▶ **Assigned task**:
Your task is to print all of the data below exactly, with no pictures included.

>>>

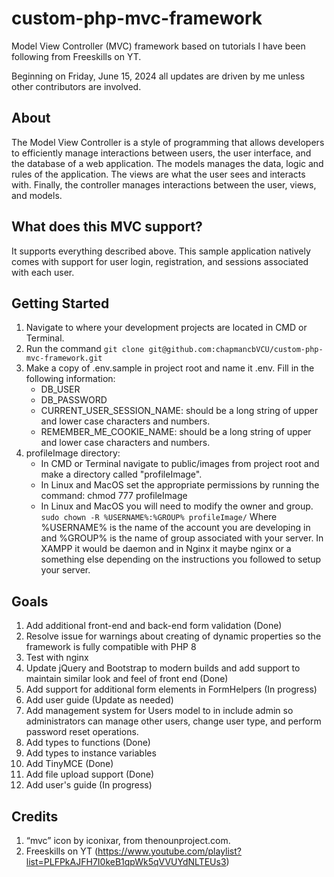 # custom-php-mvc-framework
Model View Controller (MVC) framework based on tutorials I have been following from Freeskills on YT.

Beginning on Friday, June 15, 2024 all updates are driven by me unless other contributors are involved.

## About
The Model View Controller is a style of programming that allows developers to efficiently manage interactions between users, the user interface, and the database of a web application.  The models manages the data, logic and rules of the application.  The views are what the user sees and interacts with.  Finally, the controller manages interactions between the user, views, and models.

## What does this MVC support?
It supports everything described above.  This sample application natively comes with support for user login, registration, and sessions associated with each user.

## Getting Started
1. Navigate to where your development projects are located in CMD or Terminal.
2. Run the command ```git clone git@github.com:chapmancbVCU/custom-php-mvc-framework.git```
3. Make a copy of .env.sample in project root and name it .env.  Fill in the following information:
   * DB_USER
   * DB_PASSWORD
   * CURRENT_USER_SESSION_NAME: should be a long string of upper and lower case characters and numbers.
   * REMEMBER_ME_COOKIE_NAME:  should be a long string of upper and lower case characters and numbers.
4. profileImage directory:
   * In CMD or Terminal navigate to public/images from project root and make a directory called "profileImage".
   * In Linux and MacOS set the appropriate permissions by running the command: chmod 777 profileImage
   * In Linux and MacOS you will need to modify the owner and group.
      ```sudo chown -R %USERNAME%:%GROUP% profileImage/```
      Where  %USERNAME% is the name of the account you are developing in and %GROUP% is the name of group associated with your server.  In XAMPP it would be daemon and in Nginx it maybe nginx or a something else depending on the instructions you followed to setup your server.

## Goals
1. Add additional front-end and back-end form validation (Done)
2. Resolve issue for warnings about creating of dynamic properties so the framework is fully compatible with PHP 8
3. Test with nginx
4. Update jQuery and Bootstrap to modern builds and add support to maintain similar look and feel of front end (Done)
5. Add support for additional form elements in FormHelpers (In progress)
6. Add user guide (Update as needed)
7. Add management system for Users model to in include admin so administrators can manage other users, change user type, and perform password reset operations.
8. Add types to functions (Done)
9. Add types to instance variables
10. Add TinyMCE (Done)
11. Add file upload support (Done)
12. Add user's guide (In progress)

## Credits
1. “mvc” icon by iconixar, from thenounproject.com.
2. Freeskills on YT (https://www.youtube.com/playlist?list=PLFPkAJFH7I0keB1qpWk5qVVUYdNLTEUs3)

<<<

▶ **Exercise answer**:
 # custom-php-mvc-framework
Model View Controller (MVC) framework based on tutorials I have been following from Freeskills on YT.

Beginning on Friday, June 15, 2024 all updates are driven by me unless other contributors are involved.

## About
The Model View Controller is a style of programming that allows developers to efficiently manage interactions between users, the user interface, and the database of a web application.  The models manages the data, logic and rules of the application.  The views are what the user sees and interacts with.  Finally, the controller manages interactions between the user, views, and models.

## What does this MVC support?
It supports everything described above.  This sample application natively comes with support for user login, registration, and sessions associated with each user.

## Getting Started
1. Navigate to where your development projects are located in CMD or Terminal.
2. Run the command ```git clone git@github.com:chapmancbVCU/custom-php-mvc-framework.git```
3. Make a copy of .env.sample in project root and name it .env.  Fill in the following information:
   * DB_USER
   * DB_PASSWORD
   * CURRENT_USER_SESSION_NAME: should be a long string of upper and lower case characters and numbers.
   * REMEMBER_ME_COOKIE_NAME:  should be a long string of upper and lower case characters and numbers.
4. profileImage directory:
   * In CMD or Terminal navigate to public/images from project root and make a directory called "profileImage".
   * In Linux and MacOS set the appropriate permissions by running the command: chmod 777 profileImage
   * In Linux and MacOS you will need to modify the owner and group.
      ```sudo chown -R %USERNAME%:%GROUP% profileImage/```
      Where  %USERNAME% is the name of the account you are developing in and %GROUP% is the name of group associated with your server.  In XAMPP it would be daemon and in Nginx it maybe nginx or a something else depending on the instructions you followed to setup your server.

## Goals
1. Add additional front-end and back-end form validation (Done)
2. Resolve issue for warnings about creating of dynamic properties so the framework is fully compatible with PHP 8
3. Test with nginx
4. Update jQuery and Bootstrap to modern builds and add support to maintain similar look and feel of front end (Done)
5. Add support for additional form elements in FormHelpers (In progress)
6. Add user guide (Update as needed)
7. Add management system for Users model to in include admin so administrators can manage other users, change user type, and perform password reset operations.
8. Add types to functions (Done)
9. Add types to instance variables
10. Add TinyMCE (Done)
11. Add file upload support (Done)
12. Add user's guide (In progress)

## Credits
1. “mvc” icon by iconixar, from thenounproject.com.
2. Freeskills on YT (https://www.youtube.com/playlist?list=PLFPkAJFH7I0keB1qpWk5qVVUYdNLTEUs3)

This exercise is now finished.